The Guardian (UK) – March 10, 2012
“After years of excavating the fictional ground beneath his feet, Rash lately and deservedly seems to have struck paydirt… It is Rash’s way with language, though, which prevents his ballad-like tale ever threatening to be simple melodrama. His sentences unfold in unusual and often beautiful ways, dwelling on the regional language, its rootedness in the rhythms of daily life… semantic and syntactical tautness runs right through this novel, the stretched wire of Rash’s narrative linking regular fenceposts of solid observation, and it makes the tragic ending all the more affecting.
The Cove is a short story writ large, in a way, following a single strand of love and loss, fossicking at a neglected moment of American history; but because of its simplicity, the hard-won elegance of its telling, it stays singularly in the mind after it has finished.
— Tim Adams
Booklist Starred Review – February 1, 2012
In the Appalachians of North Carolina near the end of WWI, lonely Laurel Shelton lives with her brother, newly returned from the war, in a forbidding place known as the cove. Shunned all of her life by the townsfolk of Mars Hill because they believe she is a witch, Laurel despairs of ever making a life for herself. But one day a stranger appears carrying a silver flute and a note explaining that his name is Walter and that he is mute. But Walter is hiding his true identity, for he is well aware that it would place their lives in grave danger. Meanwhile, Chauncey Feith, a dimwitted and ambitious army recruiter, stokes the locals’ hatred and fear of “the enemy,” while Laurel’s brother and others who actually served in the war regard his posturing with great contempt…
…A powerful novel that skillfully overlays its tragic love story with pointed social commentary.
Publishers Weekly Top Pick – Starred Review – January 9, 2012
“Veteran novelist Rash (Serena) knits his newest rustic yarn in North Carolina during WWI. Located near the hardscrabble village of Mars Hill, the cove is shrouded in superstition, “a place where ghosts and fetches wandered.” Nearby, the alienated Laurel Shelton lives with her wounded war veteran brother in an isolated cabin. While out doing laundry by the creek one day, Laurel discovers Walter Smith, an illiterate, mute flutist en route to New York City, who has been incapacitated by hornet stings.
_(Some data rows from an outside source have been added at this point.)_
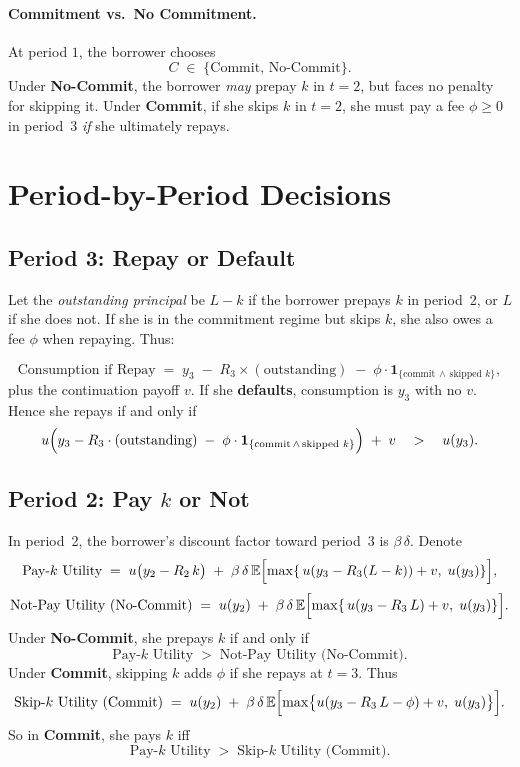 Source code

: \documentclass[11pt]{article}
\begin{document}
\paragraph{Commitment vs.\ No Commitment.}
At period \(1\), the borrower chooses
\[
C 
\;\in\; 
\{\text{Commit},\, \text{No-Commit}\}.
\]
Under \textbf{No-Commit}, the borrower \emph{may} prepay \(k\) in \(t=2\), but faces no penalty for skipping it. Under \textbf{Commit}, if she skips \(k\) in \(t=2\), she must pay a fee \(\phi \ge 0\) in period~3 \emph{if} she ultimately repays.  

\section{Period-by-Period Decisions}

\subsection{Period 3: Repay or Default}

Let the \emph{outstanding principal} be \(L-k\) if the borrower prepays \(k\) in period~2, or \(L\) if she does not. If she is in the commitment regime but skips \(k\), she also owes a fee \(\phi\) when repaying. Thus:

\[
\text{Consumption if Repay} 
\;=\; 
y_3 \;-\; R_3 \times (\text{outstanding}) 
\;-\; 
\phi \cdot \mathbf{1}_{\{\text{commit} \,\wedge\, \text{skipped }k\}},
\]
plus the continuation payoff \(v\). If she \textbf{defaults}, consumption is \(y_3\) with no \(v\). Hence she repays if and only if
\[
u\Bigl(
  y_3 - R_3 \cdot (\text{outstanding})
  \;-\; 
  \phi \cdot \mathbf{1}_{\{\text{commit}\,\wedge\,\text{skipped }k\}}
\Bigr)
\;+\; v
\quad>\quad
u(y_3).
\]

\subsection{Period 2: Pay $k$ or Not}

In period~2, the borrower’s discount factor toward period~3 is \(\beta\,\delta\).  Denote
\[
\text{Pay-$k$ Utility} 
\;=\; 
u\bigl(y_2 - R_2\,k\bigr)
\;+\;
\beta\,\delta\,
\mathbb{E}\Bigl[
  \max\{\,u(y_3 - R_3(L - k)) + v,\;u(y_3)\}
\Bigr],
\]
\[
\text{Not-Pay Utility (No-Commit)} 
\;=\;
u(y_2)
\;+\;
\beta\,\delta\,
\mathbb{E}\Bigl[
  \max\{\,u(y_3 - R_3\,L) + v,\;u(y_3)\}
\Bigr].
\]
Under \textbf{No-Commit}, she prepays \(k\) if and only if
\[
\text{Pay-$k$ Utility} 
\;>\;
\text{Not-Pay Utility (No-Commit)}.
\]
Under \textbf{Commit}, skipping \(k\) adds \(\phi\) if she repays at \(t=3\). Thus
\[
\text{Skip-$k$ Utility (Commit)}
\;=\;
u(y_2)
\;+\;
\beta\,\delta\,
\mathbb{E}\Bigl[
  \max\bigl\{
    u(y_3 - R_3\,L - \phi) + v,\;
    u(y_3)
  \bigr\}
\Bigr].
\]
So in \textbf{Commit}, she pays \(k\) iff
\[
\text{Pay-$k$ Utility} 
\;>\;
\text{Skip-$k$ Utility (Commit)}.
\]
\end{document}
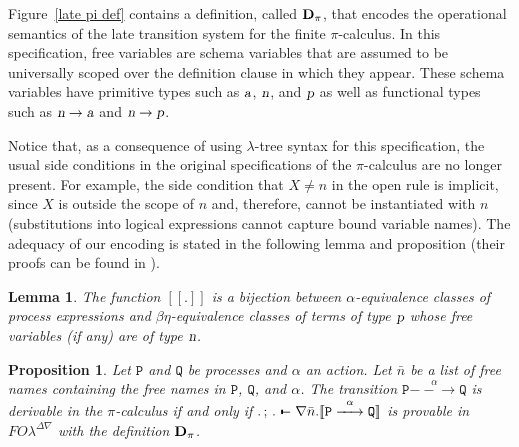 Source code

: \documentclass{acmtrans2m}
\newtheorem{lemma}[theorem]{Lemma}
\newtheorem{proposition}[theorem]{Proposition}
\def\Ppi{{\mathtt P}}
\def\Qpi{{\mathtt Q}}
\def\relbar{\mathrel{\smash-}}
\def\joinrelm{\mathrel{\mkern-3.2mu}}
\def\tailpiece{\kern 1pt\vrule height 1ex width 0.3ex depth -.25ex}
\def\seqsym{\mathrel{\tailpiece\joinrelm\relbar}}
\newcommand{\FOL   }{FO\lambda}
\newcommand{\FOLDNb}{\FOL^{\Delta\nabla}}
\newcommand{\NSeq}[3]{#1\,;\,#2 \seqsym #3}
\newcommand{\action}{\hbox{\sl a}}
\newcommand{\name}{\hbox{\sl n}}
\newcommand{\one  }[3]{#1\stackrel{#2}{-\!\!-\!\!\!\rightarrow    } #3}
\newcommand{\proc}{\hbox{\sl p}}
\newcommand{\ra}{\rightarrow}
\newcommand{\trans}[1]{[\![ #1 ]\!]}
\begin{document}
Figure~\ref{late pi def} contains a definition, called ${\bf D}_\pi$,
that encodes the operational semantics of the late transition system
for the finite $\pi$-calculus.
In this specification, free variables are schema
variables that are assumed to be universally scoped over the 
definition clause in which they appear.  These schema
variables have primitive types such as $\action$, $\name$, and $\proc$
as well as functional types such as $\name\ra\action$ and
$\name\ra\proc$.  

Notice that, as a consequence of using $\lambda$-tree syntax for this
specification, the usual side conditions in the original specifications of
the $\pi$-calculus \cite{milner92icII} are no longer present. 
For example, the side condition that $X \not = n$ in
the open rule is implicit, since $X$ is outside the scope of $n$ and, therefore,
cannot be instantiated with $n$ (substitutions into logical
expressions cannot capture bound variable names).
The adequacy of our encoding is stated in the following lemma and 
proposition (their proofs can be found in \cite{tiu04phd}).

\begin{lemma}
\label{lemma: adequacy}
The function $\trans{.}$ is a bijection between $\alpha$-equivalence
classes of process expressions and $\beta\eta$-equivalence classes of
terms of type $\proc$ whose free variables (if any) are of type $\name$.
\end{lemma}

\begin{proposition}
\label{prop:one step}
Let $\Ppi$ and $\Qpi$ be processes and $\alpha$ an action. Let $\bar{n}$ be
a list of free names containing the free names in $\Ppi$, $\Qpi$, and $\alpha$.
The transition $\one{\Ppi}{\alpha}{\Qpi}$ is derivable in the $\pi$-calculus if and only
if $\NSeq{.}{.}{\nabla \bar{n}.\trans{\one{\Ppi}{\alpha}{\Qpi}}}$ is provable 
in $\FOLDNb$ with the definition ${\bf D}_\pi$.
\end{proposition}
\end{document}
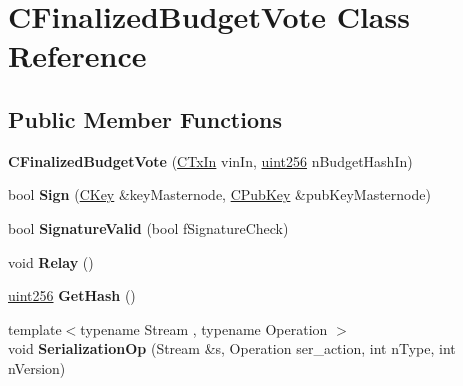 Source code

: \hypertarget{class_c_finalized_budget_vote}{}\section{C\+Finalized\+Budget\+Vote Class Reference}
\label{class_c_finalized_budget_vote}
\subsection*{Public Member Functions}
\begin{DoxyCompactItemize}
\item 
\mbox{\label{class_c_finalized_budget_vote_adc08bd33a9dde17ab5617d99d1f94f89}} 
{\bfseries C\+Finalized\+Budget\+Vote} (\mbox{\hyperlink{class_c_tx_in}{C\+Tx\+In}} vin\+In, \mbox{\hyperlink{classuint256}{uint256}} n\+Budget\+Hash\+In)
\item 
\mbox{\label{class_c_finalized_budget_vote_a4970328f02fd2ac5346edfa3c30a74e0}} 
bool {\bfseries Sign} (\mbox{\hyperlink{class_c_key}{C\+Key}} \&key\+Masternode, \mbox{\hyperlink{class_c_pub_key}{C\+Pub\+Key}} \&pub\+Key\+Masternode)
\item 
\mbox{\label{class_c_finalized_budget_vote_aadcc860c6efe5122388a372641297014}} 
bool {\bfseries Signature\+Valid} (bool f\+Signature\+Check)
\item 
\mbox{\label{class_c_finalized_budget_vote_a7c95f6ac01efc3975369bc7bdb8b83d0}} 
void {\bfseries Relay} ()
\item 
\mbox{\label{class_c_finalized_budget_vote_a517d29944e7c56809034f47ff2b91633}} 
\mbox{\hyperlink{classuint256}{uint256}} {\bfseries Get\+Hash} ()
\item 
\mbox{\label{class_c_finalized_budget_vote_a751d723816089e73debb2cdafea5699a}} 
{\footnotesize template$<$typename Stream , typename Operation $>$ }\\void {\bfseries Serialization\+Op} (Stream \&s, Operation ser\+\_\+action, int n\+Type, int n\+Version)
\end{DoxyCompactItemize}
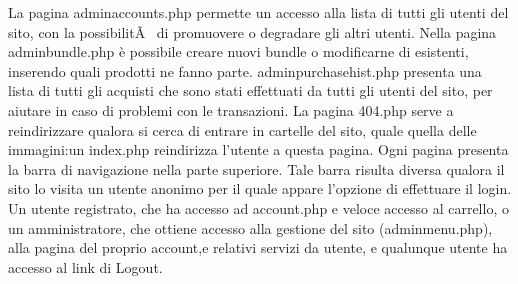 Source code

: La pagina adminaccounts.php permette un accesso alla lista di tutti gli utenti del sito, con la possibilitÃ  di promuovere o degradare gli altri utenti.
Nella pagina adminbundle.php è possibile creare nuovi bundle o modificarne di esistenti, inserendo quali prodotti ne fanno parte.
adminpurchasehist.php presenta una lista di tutti gli acquisti che sono stati effettuati da tutti gli utenti del sito, per aiutare in caso di problemi con le transazioni.
La pagina 404.php serve a reindirizzare qualora si cerca di entrare in cartelle del sito, quale quella delle immagini:un index.php reindirizza l'utente a questa pagina.
Ogni pagina presenta la barra di navigazione nella parte superiore. Tale barra risulta diversa qualora il sito lo visita un utente anonimo per il quale appare l'opzione di effettuare il login. Un utente registrato, che ha accesso ad account.php e veloce accesso al carrello, o un amministratore, che ottiene accesso alla gestione del sito (adminmenu.php), alla pagina del proprio account,e relativi servizi da utente, e qualunque utente ha accesso al link di Logout.
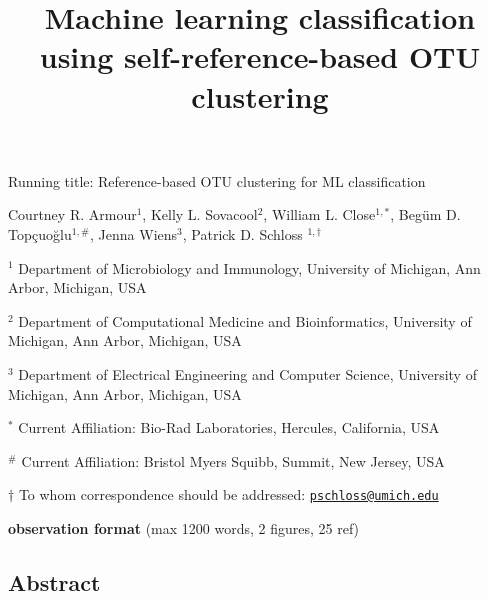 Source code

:\documentclass[
]{article}
\title{\textbf{Machine learning classification using
self-reference-based OTU clustering}}
\author{}
\date{\vspace{-2.5em}}
\begin{document}
\maketitle

Running title: Reference-based OTU clustering for ML classification

\vspace{10mm}

Courtney R. Armour\({^1}\), Kelly L. Sovacool\({^2}\), William L.
Close\(^{1,*}\), Begüm D. Topçuoğlu\(^{1,\#}\), Jenna Wiens\({^3}\),
Patrick D. Schloss \(^{1,\dagger}\)

\vspace{10mm}

\({^1}\) Department of Microbiology and Immunology, University of
Michigan, Ann Arbor, Michigan, USA

\({^2}\) Department of Computational Medicine and Bioinformatics,
University of Michigan, Ann Arbor, Michigan, USA

\({^3}\) Department of Electrical Engineering and Computer Science,
University of Michigan, Ann Arbor, Michigan, USA

\({^*}\) Current Affiliation: Bio-Rad Laboratories, Hercules,
California, USA

\({^\#}\) Current Affiliation: Bristol Myers Squibb, Summit, New Jersey,
USA

\(\dagger\) To whom correspondence should be addressed:
\href{mailto:pschloss@umich.edu}{\nolinkurl{pschloss@umich.edu}}

\vspace{10mm}

\textbf{observation format} (max 1200 words, 2 figures, 25 ref)

\newpage

\linenumbers

\hypertarget{abstract}{%
\subsection{Abstract}\label{abstract}}
\end{document}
As she nurses the mysterious Walter back to health, Laurel begins to fall in love. “Waiting for her life to begin,” she clings to Walter and the future he represents. However, local Army recruiter Chauncey Feith threatens to ruin all that Laurel and Walter hope for. A rabid anti-German agitator, he begins to suspect that Walter is not who he claims to be. Driven by fear, patriotism, and bloodlust, Chauncey progresses from arrogant drunk to a craven yet dangerous force. The gripping plot, gothic atmosphere, and striking descriptions, in particular of the dismal cove, make this a top-notch story of an unusual place and its fated and fearful denizens”
Library Journal Starred Review – October 1, 2011
“Rash develops his story masterfully; the large cast of characters is superbly realized, as is the xenophobia that accompanies the war, and Rash brings the various narrative threads together at the conclusion of the novel with formidable strength and pathos.”